ACTIVITY: The required answer is the count of lines in the records that contain "Angeles", with no other text.

SUPPLIED INFORMATION:
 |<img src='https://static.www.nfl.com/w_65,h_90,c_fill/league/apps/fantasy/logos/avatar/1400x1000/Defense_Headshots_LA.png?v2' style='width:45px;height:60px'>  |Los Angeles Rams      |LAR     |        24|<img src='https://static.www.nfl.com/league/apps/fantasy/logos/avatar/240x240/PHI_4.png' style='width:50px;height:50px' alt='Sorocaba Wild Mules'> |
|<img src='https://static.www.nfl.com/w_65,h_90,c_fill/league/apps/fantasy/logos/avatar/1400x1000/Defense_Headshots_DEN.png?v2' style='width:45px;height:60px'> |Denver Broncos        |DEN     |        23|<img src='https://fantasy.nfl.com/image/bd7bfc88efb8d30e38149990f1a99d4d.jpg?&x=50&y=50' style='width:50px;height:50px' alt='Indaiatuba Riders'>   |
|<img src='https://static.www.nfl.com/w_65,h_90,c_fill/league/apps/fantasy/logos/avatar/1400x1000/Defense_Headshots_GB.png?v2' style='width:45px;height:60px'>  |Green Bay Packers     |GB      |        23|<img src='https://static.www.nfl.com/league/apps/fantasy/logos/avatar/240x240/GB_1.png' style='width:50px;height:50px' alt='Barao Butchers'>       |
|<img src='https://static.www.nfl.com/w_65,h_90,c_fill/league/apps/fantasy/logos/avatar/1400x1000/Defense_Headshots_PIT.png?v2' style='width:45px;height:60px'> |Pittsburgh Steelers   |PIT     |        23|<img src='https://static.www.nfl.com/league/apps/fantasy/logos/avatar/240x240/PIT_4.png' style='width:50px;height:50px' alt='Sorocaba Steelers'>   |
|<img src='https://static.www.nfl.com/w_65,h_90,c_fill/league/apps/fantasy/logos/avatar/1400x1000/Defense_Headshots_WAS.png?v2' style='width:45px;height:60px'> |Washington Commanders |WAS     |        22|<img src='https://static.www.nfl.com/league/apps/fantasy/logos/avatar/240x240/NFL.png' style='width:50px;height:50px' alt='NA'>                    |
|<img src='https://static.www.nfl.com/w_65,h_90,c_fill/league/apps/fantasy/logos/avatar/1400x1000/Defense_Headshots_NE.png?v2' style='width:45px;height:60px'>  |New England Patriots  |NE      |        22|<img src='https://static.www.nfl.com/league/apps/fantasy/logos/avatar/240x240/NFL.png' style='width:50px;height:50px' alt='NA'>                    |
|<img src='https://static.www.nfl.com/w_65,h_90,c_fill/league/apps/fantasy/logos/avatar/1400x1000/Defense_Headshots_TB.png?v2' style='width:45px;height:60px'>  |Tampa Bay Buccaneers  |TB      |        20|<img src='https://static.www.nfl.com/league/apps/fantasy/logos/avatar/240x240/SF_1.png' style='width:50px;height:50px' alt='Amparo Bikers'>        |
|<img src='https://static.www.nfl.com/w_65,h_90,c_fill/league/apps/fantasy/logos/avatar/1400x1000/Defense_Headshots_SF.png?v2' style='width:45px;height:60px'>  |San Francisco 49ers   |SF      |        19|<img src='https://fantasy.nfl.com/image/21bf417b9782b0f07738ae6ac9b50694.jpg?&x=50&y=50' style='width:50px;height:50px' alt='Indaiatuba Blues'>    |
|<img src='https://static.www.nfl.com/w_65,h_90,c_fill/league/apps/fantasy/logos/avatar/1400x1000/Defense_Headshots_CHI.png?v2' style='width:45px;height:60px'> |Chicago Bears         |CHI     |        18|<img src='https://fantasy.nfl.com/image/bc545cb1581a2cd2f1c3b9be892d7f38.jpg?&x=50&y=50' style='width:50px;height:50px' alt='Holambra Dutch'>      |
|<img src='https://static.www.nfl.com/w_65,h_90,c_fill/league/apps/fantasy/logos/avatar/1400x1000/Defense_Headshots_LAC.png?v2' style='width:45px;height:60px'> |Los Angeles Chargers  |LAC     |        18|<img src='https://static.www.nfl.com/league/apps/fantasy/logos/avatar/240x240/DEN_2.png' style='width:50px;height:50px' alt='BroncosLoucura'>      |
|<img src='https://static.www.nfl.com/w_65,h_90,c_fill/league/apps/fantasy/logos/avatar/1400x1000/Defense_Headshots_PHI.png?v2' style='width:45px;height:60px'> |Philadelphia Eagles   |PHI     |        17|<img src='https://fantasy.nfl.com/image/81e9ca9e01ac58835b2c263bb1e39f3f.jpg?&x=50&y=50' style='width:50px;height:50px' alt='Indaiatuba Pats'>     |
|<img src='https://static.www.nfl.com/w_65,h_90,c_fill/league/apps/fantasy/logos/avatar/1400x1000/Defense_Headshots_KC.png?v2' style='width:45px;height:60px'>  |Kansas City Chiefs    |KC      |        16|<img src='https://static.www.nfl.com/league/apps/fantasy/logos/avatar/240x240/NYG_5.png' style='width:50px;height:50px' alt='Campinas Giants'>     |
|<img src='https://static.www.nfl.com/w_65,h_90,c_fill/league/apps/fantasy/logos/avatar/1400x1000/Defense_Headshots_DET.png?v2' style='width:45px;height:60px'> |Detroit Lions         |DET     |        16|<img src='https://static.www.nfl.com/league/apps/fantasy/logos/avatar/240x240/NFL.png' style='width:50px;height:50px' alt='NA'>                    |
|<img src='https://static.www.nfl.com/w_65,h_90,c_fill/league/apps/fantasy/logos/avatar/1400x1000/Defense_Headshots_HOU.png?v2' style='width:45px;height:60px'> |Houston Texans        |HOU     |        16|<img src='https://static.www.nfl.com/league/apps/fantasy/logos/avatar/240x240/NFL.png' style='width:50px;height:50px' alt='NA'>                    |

SOLUTION FOR THIS EXERCISE: 2